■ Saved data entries
__________________________________________________
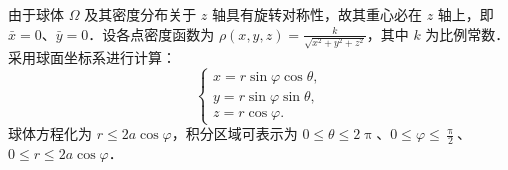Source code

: \begin{solution}
    由于球体 $\Omega$ 及其密度分布关于 $z$ 轴具有旋转对称性，故其重心必在 $z$ 轴上，即 $\bar{x} = 0$、$\bar{y} = 0$．设各点密度函数为 $\rho(x, y, z) = \frac{k}{\sqrt{x^2 + y^2 + z^2}}$，其中 $k$ 为比例常数．采用球面坐标系进行计算：
    \begin{equation}
        \label{eq:Coordinate-Transformation-1}
        \begin{cases}
            x = r \sin \varphi \cos \theta, \\
            y = r \sin \varphi \sin \theta, \\
            z = r \cos \varphi.
        \end{cases}
    \end{equation}
    球体方程化为 $r \leqslant 2a \cos \varphi$，积分区域可表示为 $0 \leqslant \theta \leqslant 2\uppi$、$0 \leqslant \varphi \leqslant \frac{\uppi}{2}$、$0 \leqslant r \leqslant 2a \cos \varphi$．


\end{solution}
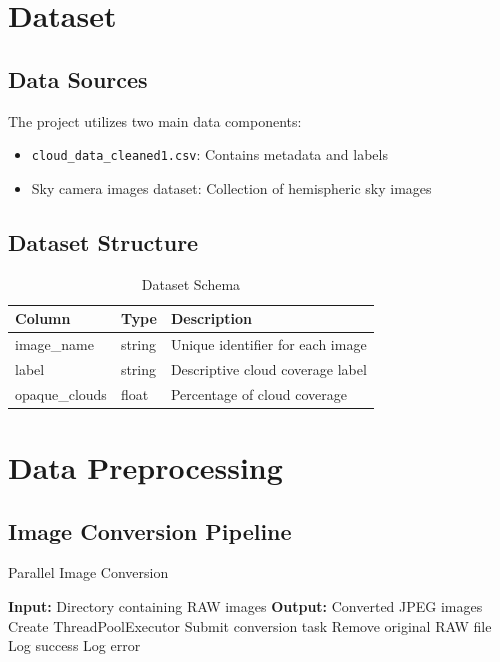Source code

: \documentclass[11pt,a4paper]{article}
\begin{document}
\section{Dataset}
\subsection{Data Sources}
The project utilizes two main data components:
\begin{itemize}
    \item \texttt{cloud\_data\_cleaned1.csv}: Contains metadata and labels
    \item Sky camera images dataset: Collection of hemispheric sky images
\end{itemize}

\subsection{Dataset Structure}
\begin{table}[H]
\centering
\begin{tabular}{@{}lll@{}}
\toprule
Column & Type & Description \\
\midrule
image\_name & string & Unique identifier for each image \\
label & string & Descriptive cloud coverage label \\
opaque\_clouds & float & Percentage of cloud coverage \\
\bottomrule
\end{tabular}
\caption{Dataset Schema}
\end{table}

\section{Data Preprocessing}
\subsection{Image Conversion Pipeline}
\begin{algorithm}[H]
\caption{Parallel Image Conversion}
\begin{algorithmic}[1]
\State \textbf{Input:} Directory containing RAW images
\State \textbf{Output:} Converted JPEG images
    \State Create ThreadPoolExecutor
    \State Submit conversion task
        \State Remove original RAW file
        \State Log success
    \Else
        \State Log error
    \EndIf
\EndFor
\end{algorithmic}
\end{algorithm}
\end{document}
__________________________________________________
■ To do
Drop every image, please, and write out the data above exactly as shown.

■ Task output
Source code

: \begin{solution}
    由于球体 $\Omega$ 及其密度分布关于 $z$ 轴具有旋转对称性，故其重心必在 $z$ 轴上，即 $\bar{x} = 0$、$\bar{y} = 0$．设各点密度函数为 $\rho(x, y, z) = \frac{k}{\sqrt{x^2 + y^2 + z^2}}$，其中 $k$ 为比例常数．采用球面坐标系进行计算：
    \begin{equation}
        \label{eq:Coordinate-Transformation-1}
        \begin{cases}
            x = r \sin \varphi \cos \theta, \\
            y = r \sin \varphi \sin \theta, \\
            z = r \cos \varphi.
        \end{cases}
    \end{equation}
    球体方程化为 $r \leqslant 2a \cos \varphi$，积分区域可表示为 $0 \leqslant \theta \leqslant 2\uppi$、$0 \leqslant \varphi \leqslant \frac{\uppi}{2}$、$0 \leqslant r \leqslant 2a \cos \varphi$．


\end{solution}
Source code

: \documentclass[11pt,a4paper]{article}
\begin{document}
\section{Dataset}
\subsection{Data Sources}
The project utilizes two main data components:
\begin{itemize}
    \item \texttt{cloud\_data\_cleaned1.csv}: Contains metadata and labels
    \item Sky camera images dataset: Collection of hemispheric sky images
\end{itemize}

\subsection{Dataset Structure}
\begin{table}[H]
\centering
\begin{tabular}{@{}lll@{}}
\toprule
Column & Type & Description \\
\midrule
image\_name & string & Unique identifier for each image \\
label & string & Descriptive cloud coverage label \\
opaque\_clouds & float & Percentage of cloud coverage \\
\bottomrule
\end{tabular}
\caption{Dataset Schema}
\end{table}

\section{Data Preprocessing}
\subsection{Image Conversion Pipeline}
\begin{algorithm}[H]
\caption{Parallel Image Conversion}
\begin{algorithmic}[1]
\State \textbf{Input:} Directory containing RAW images
\State \textbf{Output:} Converted JPEG images
    \State Create ThreadPoolExecutor
    \State Submit conversion task
        \State Remove original RAW file
        \State Log success
    \Else
        \State Log error
    \EndIf
\EndFor
\end{algorithmic}
\end{algorithm}
\end{document}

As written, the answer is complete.